As reports of terrorism leak onto the Internet people await the identity of the perpetrator. If it turns out to have been a Muslim, Conservatives talk of the fearsome jihadist threat while progressives claim it was an isolated lunatic. If it turns out to have been a white man, progressives talk of the fearsome racist threat while Conservatives claim it was an isolated lunatic. Both tribes, if forced to make the second argument, accuse the other of politicising tragedies.
One need not trawl through the archives to prove this point. It has been proved this very week. Conservatives claimed that the Orlando gunman Omar Mateen was an Islamic militant while progressives claimed he was a mixed up sociopath. Progressives claimed that Jo Cox MP’s murderer Thomas Maire was a militant nationalist while Conservatives claimed he was a lone madman.
In both cases both arguments contained elements of truth. It was probably correct, to take the most recent example, that Maire had mental health problems but right wing commentators who claimed that he was some kind of apolitical madman, in the face of evidence connecting him to the National Alliance, founded by the author of the pro-genocide pulp novel The Turner Diaries, are embarrassed now that he is barking “death to traitors” in court.
To think that a terrorist must be a militant ideologue or an unhinged sociopath is to erect a blatant false dichotomy. In truth, the unstable and unhappy are attracted to radical politics, where frustration can be released, delusions can be rationalised and the obscure can seem significant. This may not excuse reducing those beliefs to the interpretations of their worst adherents but it may illuminate their worst features.

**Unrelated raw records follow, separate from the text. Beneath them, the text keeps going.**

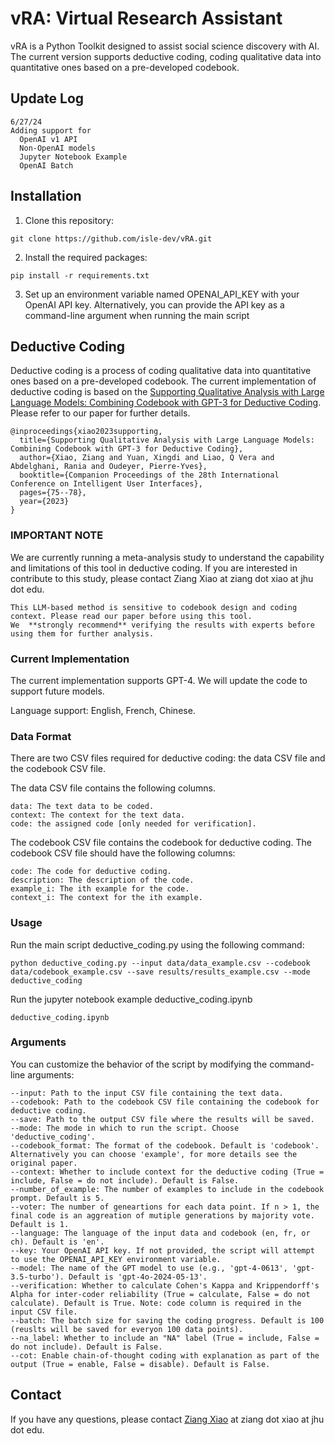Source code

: # vRA: Virtual Research Assistant
vRA is a Python Toolkit designed to assist social science discovery with AI. The current version supports deductive coding, coding qualitative data into quantitative ones based on a pre-developed codebook.

## Update Log
```
6/27/24
Adding support for
  OpenAI v1 API
  Non-OpenAI models
  Jupyter Notebook Example
  OpenAI Batch
```

## Installation

1. Clone this repository:
```
git clone https://github.com/isle-dev/vRA.git
```

2. Install the required packages:
```
pip install -r requirements.txt
```

3. Set up an environment variable named OPENAI_API_KEY with your OpenAI API key. Alternatively, you can provide the API key as a command-line argument when running the main script

## Deductive Coding
Deductive coding is a process of coding qualitative data into quantitative ones based on a pre-developed codebook. The current implementation of deductive coding is based on the [Supporting Qualitative Analysis with Large Language Models: Combining Codebook with GPT-3 for Deductive Coding](https://dl.acm.org/doi/abs/10.1145/3581754.3584136). Please refer to our paper for further details. 

```
@inproceedings{xiao2023supporting,
  title={Supporting Qualitative Analysis with Large Language Models: Combining Codebook with GPT-3 for Deductive Coding},
  author={Xiao, Ziang and Yuan, Xingdi and Liao, Q Vera and Abdelghani, Rania and Oudeyer, Pierre-Yves},
  booktitle={Companion Proceedings of the 28th International Conference on Intelligent User Interfaces},
  pages={75--78},
  year={2023}
}
```

### IMPORTANT NOTE
We are currently running a meta-analysis study to understand the capability and limitations of this tool in deductive coding. If you are interested in contribute to this study, please contact Ziang Xiao at ziang dot xiao at jhu dot edu.

```
This LLM-based method is sensitive to codebook design and coding context. Please read our paper before using this tool. 
We  **strongly recommend** verifying the results with experts before using them for further analysis. 
```


### Current Implementation
The current implementation supports GPT-4. We will update the code to support future models. 

Language support: English, French, Chinese.

### Data Format
There are two CSV files required for deductive coding: the data CSV file and the codebook CSV file. 

The data CSV file contains the following columns.
```
data: The text data to be coded.
context: The context for the text data.
code: the assigned code [only needed for verification].
```

The codebook CSV file contains the codebook for deductive coding. The codebook CSV file should have the following columns:
```
code: The code for deductive coding.
description: The description of the code.
example_i: The ith example for the code.
context_i: The context for the ith example.
```

### Usage
Run the main script deductive_coding.py using the following command:
```
python deductive_coding.py --input data/data_example.csv --codebook data/codebook_example.csv --save results/results_example.csv --mode deductive_coding  
```

Run the jupyter notebook example deductive_coding.ipynb
```
deductive_coding.ipynb
```


### Arguments
You can customize the behavior of the script by modifying the command-line arguments:
```
--input: Path to the input CSV file containing the text data.
--codebook: Path to the codebook CSV file containing the codebook for deductive coding.
--save: Path to the output CSV file where the results will be saved.
--mode: The mode in which to run the script. Choose 'deductive_coding'.
--codebook_format: The format of the codebook. Default is 'codebook'. Alternatively you can choose 'example', for more details see the original paper.
--context: Whether to include context for the deductive coding (True = include, False = do not include). Default is False.
--number_of_example: The number of examples to include in the codebook prompt. Default is 5.
--voter: The number of geneartions for each data point. If n > 1, the final code is an aggreation of mutiple generations by majority vote. Default is 1.
--language: The language of the input data and codebook (en, fr, or ch). Default is 'en'.
--key: Your OpenAI API key. If not provided, the script will attempt to use the OPENAI_API_KEY environment variable.
--model: The name of the GPT model to use (e.g., 'gpt-4-0613', 'gpt-3.5-turbo'). Default is 'gpt-4o-2024-05-13'.
--verification: Whether to calculate Cohen's Kappa and Krippendorff's Alpha for inter-coder reliability (True = calculate, False = do not calculate). Default is True. Note: code column is required in the input CSV file.
--batch: The batch size for saving the coding progress. Default is 100 (reuslts will be saved for everyon 100 data points).
--na_label: Whether to include an "NA" label (True = include, False = do not include). Default is False.
--cot: Enable chain-of-thought coding with explanation as part of the output (True = enable, False = disable). Default is False.
```

## Contact
If you have any questions, please contact [Ziang Xiao](https://www.ziangxiao.com/) at ziang dot xiao at jhu dot edu.

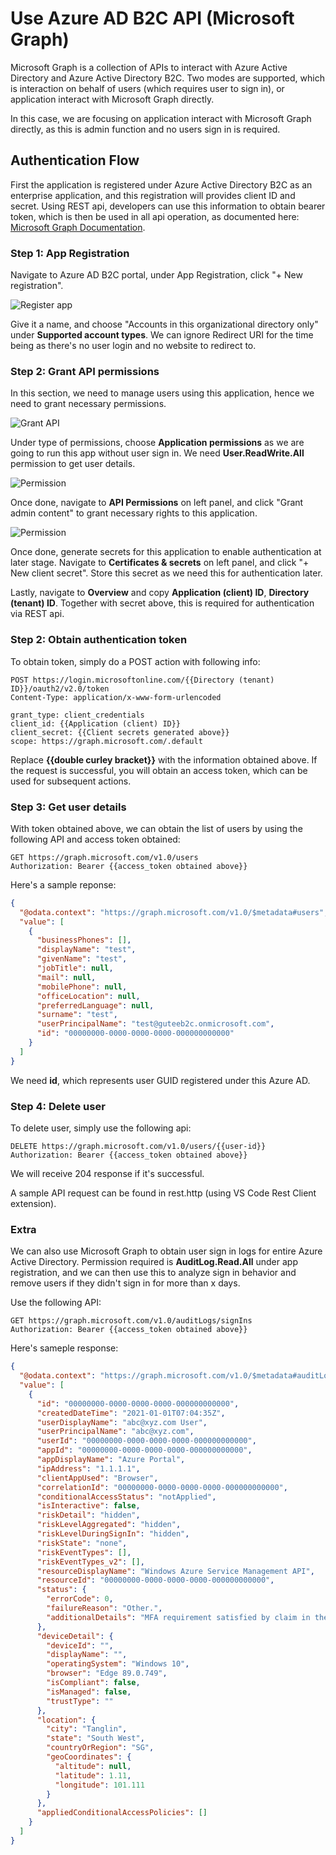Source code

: # Use Azure AD B2C API (Microsoft Graph)

Microsoft Graph is a collection of APIs to interact with Azure Active Directory and Azure Active Directory B2C. Two modes are supported, which is interaction on behalf of users (which requires user to sign in), or application interact with Microsoft Graph directly.

In this case, we are focusing on application interact with Microsoft Graph directly, as this is admin function and no users sign in is required.

## Authentication Flow
First the application is registered under Azure Active Directory B2C as an enterprise application, and this registration will provides client ID and secret. Using REST api, developers can use this information to obtain bearer token, which is then be used in all api operation, as documented here: [Microsoft Graph Documentation](https://docs.microsoft.com/en-us/graph/overview?view=graph-rest-beta).

### Step 1: App Registration
Navigate to Azure AD B2C portal, under App Registration, click "+ New registration".

![Register app](assets/registration.jpg)

Give it a name, and choose "Accounts in this organizational directory only" under **Supported account types**. We can ignore Redirect URI for the time being as there's no user login and no website to redirect to.

### Step 2: Grant API permissions
In this section, we need to manage users using this application, hence we need to grant necessary permissions.

![Grant API](assets/grantapi.jpg)

Under type of permissions, choose **Application permissions** as we are going to run this app without user sign in. We need __User.ReadWrite.All__ permission to get user details.

![Permission](assets/userpermission.jpg)

Once done, navigate to **API Permissions** on left panel, and click "Grant admin content" to grant necessary rights to this application.

![Permission](assets/grantadmin.jpg)

Once done, generate secrets for this application to enable authentication at later stage. Navigate to **Certificates & secrets** on left panel, and click "+ New client secret". Store this secret as we need this for authentication later.

Lastly, navigate to **Overview** and copy **Application (client) ID**, **Directory (tenant) ID**. Together with secret above, this is required for authentication via REST api.

### Step 2: Obtain authentication token
To obtain token, simply do a POST action with following info:

```
POST https://login.microsoftonline.com/{{Directory (tenant) ID}}/oauth2/v2.0/token
Content-Type: application/x-www-form-urlencoded

grant_type: client_credentials
client_id: {{Application (client) ID}}
client_secret: {{Client secrets generated above}}
scope: https://graph.microsoft.com/.default
```

Replace __{{double curley bracket}}__ with the information obtained above. If the request is successful, you will obtain an access token, which can be used for subsequent actions.

### Step 3: Get user details
With token obtained above, we can obtain the list of users by using the following API and access token obtained:

```
GET https://graph.microsoft.com/v1.0/users
Authorization: Bearer {{access_token obtained above}}
```

Here's a sample reponse:
```json
{
  "@odata.context": "https://graph.microsoft.com/v1.0/$metadata#users",
  "value": [
    {
      "businessPhones": [],
      "displayName": "test",
      "givenName": "test",
      "jobTitle": null,
      "mail": null,
      "mobilePhone": null,
      "officeLocation": null,
      "preferredLanguage": null,
      "surname": "test",
      "userPrincipalName": "test@guteeb2c.onmicrosoft.com",
      "id": "00000000-0000-0000-0000-000000000000"
    }
  ]
}
```
We need **id**, which represents user GUID registered under this Azure AD. 

### Step 4: Delete user
To delete user, simply use the following api:

```
DELETE https://graph.microsoft.com/v1.0/users/{{user-id}}
Authorization: Bearer {{access_token obtained above}}
```

We will receive 204 response if it's successful.

A sample API request can be found in rest.http (using VS Code Rest Client extension).

### Extra
We can also use Microsoft Graph to obtain user sign in logs for entire Azure Active Directory. Permission required is **AuditLog.Read.All** under app registration, and we can then use this to analyze sign in behavior and remove users if they didn't sign in for more than x days.

Use the following API:
```
GET https://graph.microsoft.com/v1.0/auditLogs/signIns
Authorization: Bearer {{access_token obtained above}}
```

Here's sameple response:

```json
{
  "@odata.context": "https://graph.microsoft.com/v1.0/$metadata#auditLogs/signIns",
  "value": [
    {
      "id": "00000000-0000-0000-0000-000000000000",
      "createdDateTime": "2021-01-01T07:04:35Z",
      "userDisplayName": "abc@xyz.com User",
      "userPrincipalName": "abc@xyz.com",
      "userId": "00000000-0000-0000-0000-000000000000",
      "appId": "00000000-0000-0000-0000-000000000000",
      "appDisplayName": "Azure Portal",
      "ipAddress": "1.1.1.1",
      "clientAppUsed": "Browser",
      "correlationId": "00000000-0000-0000-0000-000000000000",
      "conditionalAccessStatus": "notApplied",
      "isInteractive": false,
      "riskDetail": "hidden",
      "riskLevelAggregated": "hidden",
      "riskLevelDuringSignIn": "hidden",
      "riskState": "none",
      "riskEventTypes": [],
      "riskEventTypes_v2": [],
      "resourceDisplayName": "Windows Azure Service Management API",
      "resourceId": "00000000-0000-0000-0000-000000000000",
      "status": {
        "errorCode": 0,
        "failureReason": "Other.",
        "additionalDetails": "MFA requirement satisfied by claim in the token"
      },
      "deviceDetail": {
        "deviceId": "",
        "displayName": "",
        "operatingSystem": "Windows 10",
        "browser": "Edge 89.0.749",
        "isCompliant": false,
        "isManaged": false,
        "trustType": ""
      },
      "location": {
        "city": "Tanglin",
        "state": "South West",
        "countryOrRegion": "SG",
        "geoCoordinates": {
          "altitude": null,
          "latitude": 1.11,
          "longitude": 101.111
        }
      },
      "appliedConditionalAccessPolicies": []
    }
  ]
}
```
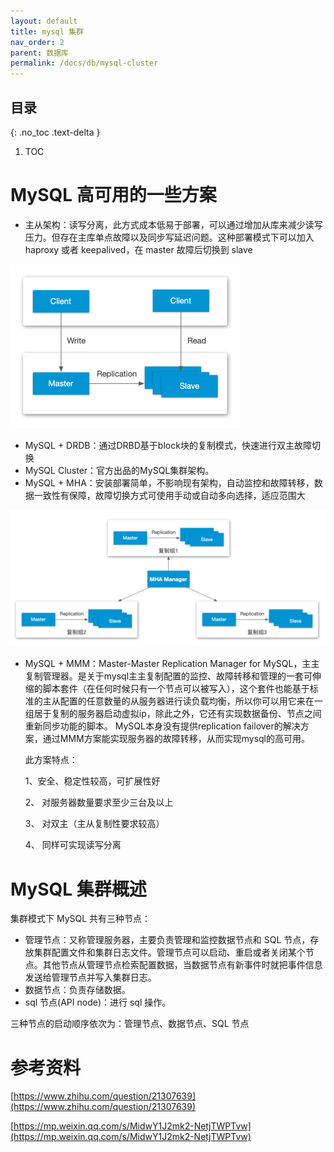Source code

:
 ```yaml
---
layout: default
title: mysql 集群
nav_order: 2
parent: 数据库
permalink: /docs/db/mysql-cluster
---
```


## 目录

{: .no_toc .text-delta }

1. TOC



# MySQL 高可用的一些方案

- 主从架构：读写分离，此方式成本低易于部署，可以通过增加从库来减少读写压力。但存在主库单点故障以及同步写延迟问题。这种部署模式下可以加入 haproxy 或者 keepalived，在 master 故障后切换到 slave

<img src="../../pics/image-20200628213440771.png" alt="image-20200628213440771" style="zoom:50%;" />

- MySQL + DRDB：通过DRBD基于block块的复制模式，快速进行双主故障切换
- MySQL Cluster：官方出品的MySQL集群架构。
- MySQL + MHA：安装部署简单，不影响现有架构，自动监控和故障转移，数据一致性有保障，故障切换方式可使用手动或自动多向选择，适应范围大

<img src="../../pics/image-20200628171839891.png" alt="image-20200628171839891" style="zoom:50%;" />

- MySQL + MMM：Master-Master Replication Manager for MySQL，主主复制管理器。是关于mysql主主复制配置的监控、故障转移和管理的一套可伸缩的脚本套件（在任何时候只有一个节点可以被写入），这个套件也能基于标准的主从配置的任意数量的从服务器进行读负载均衡，所以你可以用它来在一组居于复制的服务器启动虚拟ip，除此之外，它还有实现数据备份、节点之间重新同步功能的脚本。
  MySQL本身没有提供replication failover的解决方案，通过MMM方案能实现服务器的故障转移，从而实现mysql的高可用。

  此方案特点：

  1、安全、稳定性较高，可扩展性好

  2、 对服务器数量要求至少三台及以上

  3、 对双主（主从复制性要求较高）

  4、 同样可实现读写分离



# MySQL 集群概述



集群模式下 MySQL 共有三种节点：

- 管理节点：又称管理服务器，主要负责管理和监控数据节点和 SQL 节点，存放集群配置文件和集群日志文件。管理节点可以启动、重启或者关闭某个节点。其他节点从管理节点检索配置数据，当数据节点有新事件时就把事件信息发送给管理节点并写入集群日志。
- 数据节点：负责存储数据。
- sql 节点(API node)：进行 sql 操作。



三种节点的启动顺序依次为：管理节点、数据节点、SQL 节点



# 参考资料

[https://www.zhihu.com/question/21307639](https://www.zhihu.com/question/21307639)

[https://mp.weixin.qq.com/s/MidwY1J2mk2-NetjTWPTvw](https://mp.weixin.qq.com/s/MidwY1J2mk2-NetjTWPTvw)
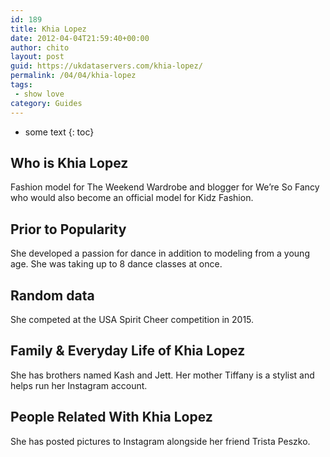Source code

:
 ```yaml
---
id: 189
title: Khia Lopez
date: 2012-04-04T21:59:40+00:00
author: chito
layout: post
guid: https://ukdataservers.com/khia-lopez/
permalink: /04/04/khia-lopez
tags:
 - show love
category: Guides
---
```


* some text
{: toc}


## Who is  Khia Lopez
                  
                  
                  
Fashion model for The Weekend Wardrobe and blogger for We&#8217;re So Fancy who would also become an official model for Kidz Fashion. 
                  
                
                
                
## Prior to Popularity 
                  
                  
                  
She developed a passion for dance in addition to modeling from a young age. She was taking up to 8 dance classes at once.
                  
                
                
                
## Random data 
                  
                  
                  
She competed at the USA Spirit Cheer competition in 2015.
                  
                
                
                
## Family & Everyday Life of Khia Lopez
                  
                  
                  
She has brothers named Kash and Jett. Her mother Tiffany is a stylist and helps run her Instagram account.
                  
                
                
                
## People Related With  Khia Lopez
                  
                  
                  
She has posted pictures to Instagram alongside her friend Trista Peszko.
                  
                
              
            
          
          
          
    
    
  
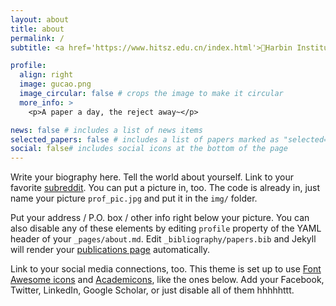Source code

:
 ```yaml
---
layout: about
title: about
permalink: /
subtitle: <a href='https://www.hitsz.edu.cn/index.html'>🏫Harbin Institute of Technology, Shenzhen</a>. 🎓Master's candidate. 📍Shenzhen, China. 📧darongyang@foxmail.com.

profile:
  align: right
  image: gucao.png
  image_circular: false # crops the image to make it circular
  more_info: >
    <p>A paper a day, the reject away~</p>

news: false # includes a list of news items
selected_papers: false # includes a list of papers marked as "selected={true}"
social: false# includes social icons at the bottom of the page
---
```

Write your biography here. Tell the world about yourself. Link to your favorite [subreddit](http://reddit.com). You can put a picture in, too. The code is already in, just name your picture `prof_pic.jpg` and put it in the `img/` folder.

Put your address / P.O. box / other info right below your picture. You can also disable any of these elements by editing `profile` property of the YAML header of your `_pages/about.md`. Edit `_bibliography/papers.bib` and Jekyll will render your [publications page](/al-folio/publications/) automatically.

Link to your social media connections, too. This theme is set up to use [Font Awesome icons](https://fontawesome.com/) and [Academicons](https://jpswalsh.github.io/academicons/), like the ones below. Add your Facebook, Twitter, LinkedIn, Google Scholar, or just disable all of them hhhhhttt.
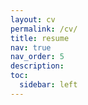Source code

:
 ```yaml
---
layout: cv
permalink: /cv/
title: resume 
nav: true
nav_order: 5
description: 
toc:
  sidebar: left
---
```

<!-- cv_pdf: > example.pdf # you can also use external links here -->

There is nothing wrong with making political points in the aftermath of atrocities. There is something wrong with making bogus political points. One can tease conclusions from the available data. One cannot extrapolate beyond its implications. Maire’s crime, then, demands analysis of the extreme right and, it appears, its American influences. It does not give cause to attack people with no clear personal or ideological affiliations with the man. (It is wrong, for example, to assume that he was influenced by the rhetoric of Nigel Farage or Boris Johnson. An admirer, if indeed he was, of fanatical white supremacists may have well needed no further prodding from such liberal conservatives.)
I doubt that this argument will ever be accepted in a time where rhetoric has triumphed over dialectic. Progressive commentators are accusing advocating Brexit of encouraging division – forgotten, perhaps, their own dire warnings of “economic suicide”. Yet I suspect that Cameron, Corbyn and Farage could join hands and rhapsodise about a glorious, harmonic future and we would remain divided, for division is in large part due to economic, demographic and cultural change that divide by their very nature. No rhetoric can unite our conflicting ambitions and the heat of this election on what is only one feature of these modern trends is symptomatic of the repressed frustration that this has caused. In the echoes of the guns we should reflect on that.